BE Civil Engineering (IOE, TU) Engineering Drawing II (IOE, CE 451) Question Paper 2078 Nepal

Given

• Base diameter $D = 60\text{ mm}$, so base radius $R = 30\text{ mm}$.
• Axis (vertical height) $h = 80\text{ mm}$.
• Section plane $\perp$ V.P., inclined $45^\circ$ to H.P., passing through the axis at height $40\text{ mm}$.

Step 1 — Slant height (true length of an extreme generator)

$$L = \sqrt{R^2 + h^2} = \sqrt{30^2 + 80^2} = \sqrt{900 + 6400} = \sqrt{7300} = 85.44\text{ mm}.$$

All generators of a right cone have the same true length $L$; this is the radius used for the development arc.

Step 2 — Development sector angle

The lateral surface develops into a sector of radius $L$. The sector angle is

$$\theta = \frac{R}{L}\times 360^\circ = \frac{30}{85.44}\times 360^\circ = 126.4^\circ.$$

Step 3 — Divide the base circle into 12 equal parts

Label generators $o\text{-}1,\ o\text{-}2,\dots,o\text{-}12$ ($o$ = apex).

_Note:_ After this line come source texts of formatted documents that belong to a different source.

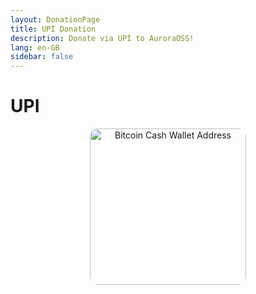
 ```yaml
---
layout: DonationPage
title: UPI Donation
description: Donate via UPI to AuroraOSS!
lang: en-GB
sidebar: false
---
```


# UPI

<p align="center">
    <img src="/assets/upiqrcode.png" alt="Bitcoin Cash Wallet Address" height="250" width="250" style="border:none;border-radius:5%;" />
</p>
<UpiMobileButton />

Each chord subtends $30^\circ$ at the base centre; on the development each generator is separated by

$$\frac{\theta}{12} = \frac{126.4^\circ}{12} = 10.53^\circ.$$

Step 4 — Locate the cut on each generator (true distances from apex)

The cutting plane is a straight line in the front view inclined $45^\circ$, crossing the axis at $y_0 = 40\text{ mm}$ above the base, i.e. $40\text{ mm}$ below the apex. Take the apex as origin; for a generator whose foot is at horizontal offset $x$ from the axis (positive toward the low side of the cut), the plane meets it at a vertical depth below apex of

$$d_v = 40 - x \quad(\text{since the }45^\circ\text{ plane drops }1:1).$$

The radius of the cone at vertical depth $d_v$ below apex is $r = \dfrac{R}{h}d_v = \dfrac{30}{80}d_v$. The horizontal position of a base point on generator $n$ projected to the V.P. is $x_n = R\cos\alpha_n$ where $\alpha_n$ is its angular position. Solving the intersection along each generator gives the true distance from apex along the generator, $\ell_n = \dfrac{L}{h}\,d_{v,n}$, found graphically by projecting the cut point horizontally onto the extreme (true-length) generator $o\text{-}1$.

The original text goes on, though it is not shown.